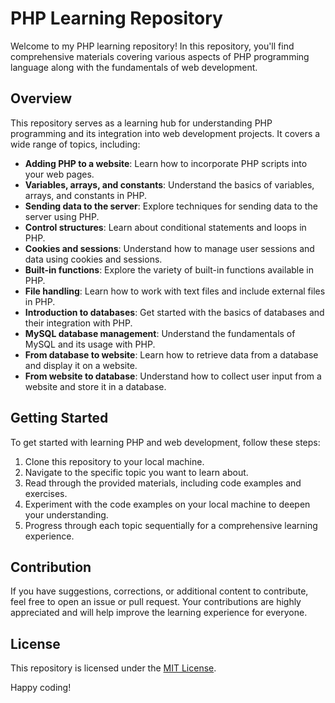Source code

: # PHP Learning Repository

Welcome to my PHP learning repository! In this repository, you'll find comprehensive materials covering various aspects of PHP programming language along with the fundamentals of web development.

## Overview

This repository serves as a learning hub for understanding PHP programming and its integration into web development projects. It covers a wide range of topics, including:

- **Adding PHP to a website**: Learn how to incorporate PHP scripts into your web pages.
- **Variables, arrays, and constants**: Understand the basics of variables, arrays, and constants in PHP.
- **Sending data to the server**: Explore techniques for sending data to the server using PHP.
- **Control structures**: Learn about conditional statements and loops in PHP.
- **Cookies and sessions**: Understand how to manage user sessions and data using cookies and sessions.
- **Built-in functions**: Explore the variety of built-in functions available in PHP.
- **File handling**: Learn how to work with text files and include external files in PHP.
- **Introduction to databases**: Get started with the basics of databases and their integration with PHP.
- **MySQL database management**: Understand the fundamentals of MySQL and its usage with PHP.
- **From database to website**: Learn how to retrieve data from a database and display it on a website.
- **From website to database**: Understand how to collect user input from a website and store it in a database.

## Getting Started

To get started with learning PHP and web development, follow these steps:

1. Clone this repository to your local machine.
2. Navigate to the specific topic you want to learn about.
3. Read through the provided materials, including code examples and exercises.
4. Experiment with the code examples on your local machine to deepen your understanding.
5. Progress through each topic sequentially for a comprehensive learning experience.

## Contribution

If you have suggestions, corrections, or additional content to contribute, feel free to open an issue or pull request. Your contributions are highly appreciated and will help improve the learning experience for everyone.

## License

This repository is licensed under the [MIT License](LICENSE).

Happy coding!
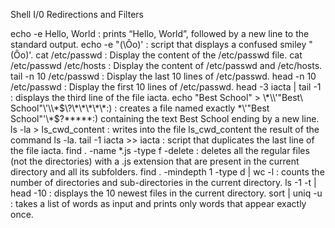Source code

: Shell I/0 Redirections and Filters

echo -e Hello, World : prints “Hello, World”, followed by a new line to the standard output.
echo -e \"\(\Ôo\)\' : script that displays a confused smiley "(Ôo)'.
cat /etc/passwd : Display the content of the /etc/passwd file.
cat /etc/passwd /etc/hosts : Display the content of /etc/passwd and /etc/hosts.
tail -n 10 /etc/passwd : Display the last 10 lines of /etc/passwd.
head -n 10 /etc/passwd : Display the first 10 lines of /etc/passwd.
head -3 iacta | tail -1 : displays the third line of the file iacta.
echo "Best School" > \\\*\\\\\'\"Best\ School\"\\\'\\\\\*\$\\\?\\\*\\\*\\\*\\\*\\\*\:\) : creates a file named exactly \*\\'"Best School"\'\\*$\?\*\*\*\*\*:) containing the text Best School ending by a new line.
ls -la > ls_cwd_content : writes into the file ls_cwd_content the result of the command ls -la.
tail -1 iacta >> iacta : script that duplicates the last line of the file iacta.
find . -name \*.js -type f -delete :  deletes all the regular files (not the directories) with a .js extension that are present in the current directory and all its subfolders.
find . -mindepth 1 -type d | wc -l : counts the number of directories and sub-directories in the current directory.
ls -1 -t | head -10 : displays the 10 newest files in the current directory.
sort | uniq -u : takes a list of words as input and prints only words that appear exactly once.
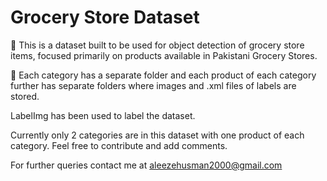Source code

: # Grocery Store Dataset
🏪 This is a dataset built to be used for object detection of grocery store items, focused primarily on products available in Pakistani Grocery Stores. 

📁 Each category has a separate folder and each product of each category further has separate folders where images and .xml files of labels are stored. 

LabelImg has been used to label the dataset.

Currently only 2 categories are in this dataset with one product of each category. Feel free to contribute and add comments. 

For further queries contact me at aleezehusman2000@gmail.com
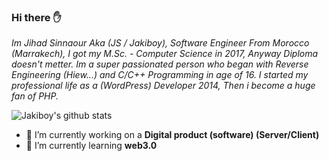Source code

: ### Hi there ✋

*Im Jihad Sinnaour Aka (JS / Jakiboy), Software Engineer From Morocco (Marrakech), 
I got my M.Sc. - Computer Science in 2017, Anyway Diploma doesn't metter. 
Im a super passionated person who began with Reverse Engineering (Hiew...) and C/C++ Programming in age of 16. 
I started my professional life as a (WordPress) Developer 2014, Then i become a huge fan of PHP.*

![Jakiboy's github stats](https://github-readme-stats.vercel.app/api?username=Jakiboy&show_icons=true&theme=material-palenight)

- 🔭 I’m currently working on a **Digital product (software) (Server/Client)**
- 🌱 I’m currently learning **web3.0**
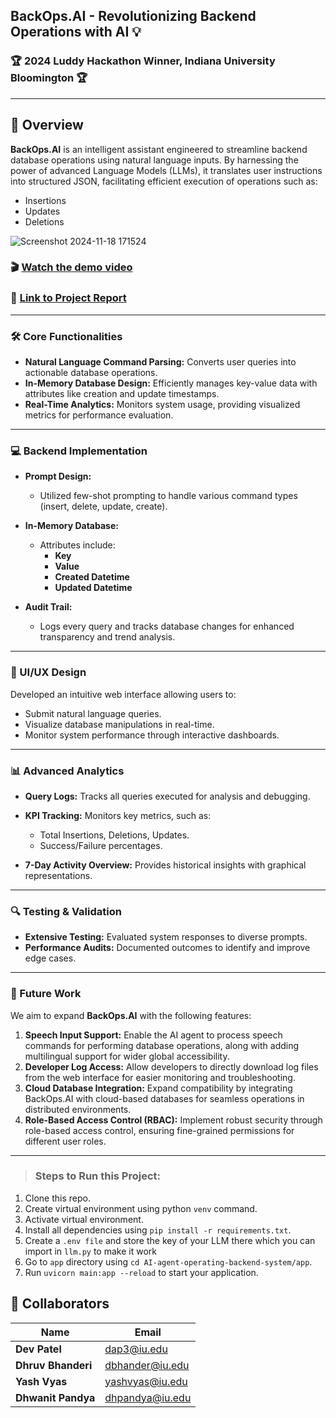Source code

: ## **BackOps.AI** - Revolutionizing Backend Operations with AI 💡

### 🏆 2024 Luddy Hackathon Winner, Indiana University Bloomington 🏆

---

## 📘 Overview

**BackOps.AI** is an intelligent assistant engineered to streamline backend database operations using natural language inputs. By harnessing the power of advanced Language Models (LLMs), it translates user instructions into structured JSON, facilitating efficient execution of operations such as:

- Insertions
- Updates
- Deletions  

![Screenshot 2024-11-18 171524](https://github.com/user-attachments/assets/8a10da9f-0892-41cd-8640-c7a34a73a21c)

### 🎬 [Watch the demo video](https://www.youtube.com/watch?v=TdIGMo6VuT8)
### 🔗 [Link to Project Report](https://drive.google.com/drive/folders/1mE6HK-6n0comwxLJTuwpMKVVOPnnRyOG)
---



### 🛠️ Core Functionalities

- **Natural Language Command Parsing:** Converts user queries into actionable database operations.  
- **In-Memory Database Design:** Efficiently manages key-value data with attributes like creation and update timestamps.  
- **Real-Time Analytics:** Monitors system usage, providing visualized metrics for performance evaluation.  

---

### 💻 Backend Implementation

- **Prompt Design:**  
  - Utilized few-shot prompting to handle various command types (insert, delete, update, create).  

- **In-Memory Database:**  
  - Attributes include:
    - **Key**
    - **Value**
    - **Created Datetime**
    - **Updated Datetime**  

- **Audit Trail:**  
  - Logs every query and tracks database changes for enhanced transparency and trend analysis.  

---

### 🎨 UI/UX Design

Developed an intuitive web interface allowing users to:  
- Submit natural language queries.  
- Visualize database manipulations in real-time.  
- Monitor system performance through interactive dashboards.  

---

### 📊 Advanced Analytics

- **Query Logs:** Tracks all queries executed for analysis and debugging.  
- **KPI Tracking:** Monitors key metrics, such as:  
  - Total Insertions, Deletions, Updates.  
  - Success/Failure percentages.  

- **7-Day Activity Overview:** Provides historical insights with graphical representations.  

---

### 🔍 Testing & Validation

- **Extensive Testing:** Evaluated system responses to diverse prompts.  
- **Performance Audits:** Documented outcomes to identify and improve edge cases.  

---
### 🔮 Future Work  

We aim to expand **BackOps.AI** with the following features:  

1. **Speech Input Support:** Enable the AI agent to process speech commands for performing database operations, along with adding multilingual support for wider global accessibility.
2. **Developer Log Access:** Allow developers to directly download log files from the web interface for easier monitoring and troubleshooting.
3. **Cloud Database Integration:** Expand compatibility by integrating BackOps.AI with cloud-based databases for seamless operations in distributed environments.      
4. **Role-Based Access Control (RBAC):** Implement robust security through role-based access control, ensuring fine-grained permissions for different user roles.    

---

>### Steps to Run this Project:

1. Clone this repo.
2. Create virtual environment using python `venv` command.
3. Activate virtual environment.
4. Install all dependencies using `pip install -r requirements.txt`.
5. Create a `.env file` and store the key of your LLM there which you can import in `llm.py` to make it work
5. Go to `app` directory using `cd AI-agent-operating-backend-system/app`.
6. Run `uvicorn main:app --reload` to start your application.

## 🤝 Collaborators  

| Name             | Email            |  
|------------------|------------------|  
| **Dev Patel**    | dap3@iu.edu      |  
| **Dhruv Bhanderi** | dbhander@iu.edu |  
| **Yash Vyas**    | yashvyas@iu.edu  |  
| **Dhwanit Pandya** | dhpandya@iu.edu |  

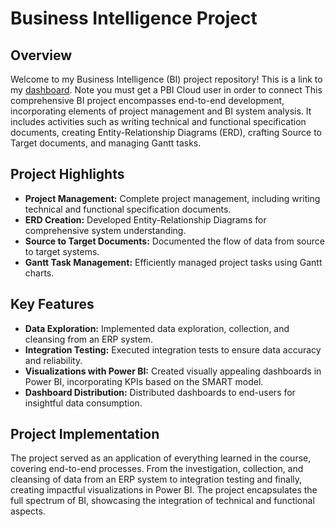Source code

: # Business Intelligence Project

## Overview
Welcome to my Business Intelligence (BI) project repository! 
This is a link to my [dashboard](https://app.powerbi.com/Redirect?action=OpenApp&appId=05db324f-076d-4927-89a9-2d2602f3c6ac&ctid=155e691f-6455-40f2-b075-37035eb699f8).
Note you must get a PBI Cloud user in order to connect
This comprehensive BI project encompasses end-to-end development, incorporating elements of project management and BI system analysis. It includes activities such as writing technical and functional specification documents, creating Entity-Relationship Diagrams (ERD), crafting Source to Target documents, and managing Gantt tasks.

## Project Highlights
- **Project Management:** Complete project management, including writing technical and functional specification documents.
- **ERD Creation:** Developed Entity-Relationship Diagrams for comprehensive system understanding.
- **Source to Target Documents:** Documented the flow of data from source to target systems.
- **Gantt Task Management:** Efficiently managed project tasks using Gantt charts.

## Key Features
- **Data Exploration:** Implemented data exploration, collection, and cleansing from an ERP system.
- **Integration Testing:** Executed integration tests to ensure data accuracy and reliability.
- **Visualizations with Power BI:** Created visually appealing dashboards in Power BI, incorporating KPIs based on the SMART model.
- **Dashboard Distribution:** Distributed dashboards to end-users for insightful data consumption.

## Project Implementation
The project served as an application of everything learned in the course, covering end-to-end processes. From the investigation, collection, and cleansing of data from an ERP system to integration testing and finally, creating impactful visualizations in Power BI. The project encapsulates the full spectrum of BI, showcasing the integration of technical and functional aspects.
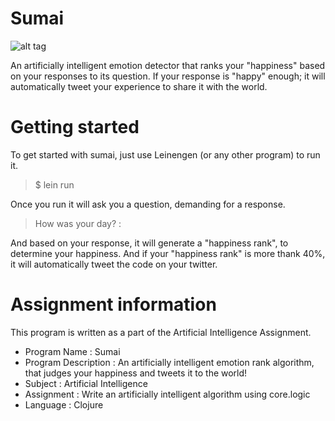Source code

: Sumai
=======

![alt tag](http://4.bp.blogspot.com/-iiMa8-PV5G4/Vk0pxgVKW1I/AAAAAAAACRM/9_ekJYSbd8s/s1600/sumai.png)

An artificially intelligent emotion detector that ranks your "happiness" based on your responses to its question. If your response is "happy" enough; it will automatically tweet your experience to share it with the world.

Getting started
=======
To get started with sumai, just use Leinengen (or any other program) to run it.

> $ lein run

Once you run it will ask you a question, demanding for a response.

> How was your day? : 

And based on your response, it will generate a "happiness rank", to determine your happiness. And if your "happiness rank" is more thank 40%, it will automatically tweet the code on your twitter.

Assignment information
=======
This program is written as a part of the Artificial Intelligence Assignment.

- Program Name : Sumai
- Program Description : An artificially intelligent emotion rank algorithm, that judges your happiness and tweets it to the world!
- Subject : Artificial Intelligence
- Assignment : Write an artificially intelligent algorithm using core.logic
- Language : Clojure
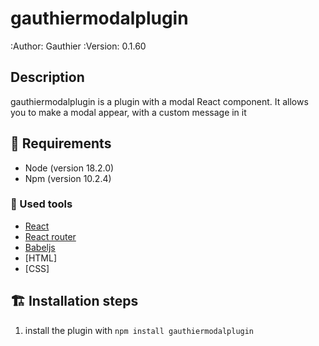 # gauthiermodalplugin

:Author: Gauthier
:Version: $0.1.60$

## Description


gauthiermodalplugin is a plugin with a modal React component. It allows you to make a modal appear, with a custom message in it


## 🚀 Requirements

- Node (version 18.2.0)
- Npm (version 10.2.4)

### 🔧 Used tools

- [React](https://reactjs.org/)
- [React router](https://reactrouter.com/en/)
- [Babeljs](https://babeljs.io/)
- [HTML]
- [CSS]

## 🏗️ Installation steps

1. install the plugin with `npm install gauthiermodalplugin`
+---+
== TASK PROMPT ==
Please return only the lines above, starting at the line that has "- **From website" and ending at the line that has "## Contribution", keeping both and leaving each one unchanged.

== EXERCISE RESPONSE ==
- **From website to database**: Understand how to collect user input from a website and store it in a database.

## Getting Started

To get started with learning PHP and web development, follow these steps:

1. Clone this repository to your local machine.
2. Navigate to the specific topic you want to learn about.
3. Read through the provided materials, including code examples and exercises.
4. Experiment with the code examples on your local machine to deepen your understanding.
5. Progress through each topic sequentially for a comprehensive learning experience.

## Contribution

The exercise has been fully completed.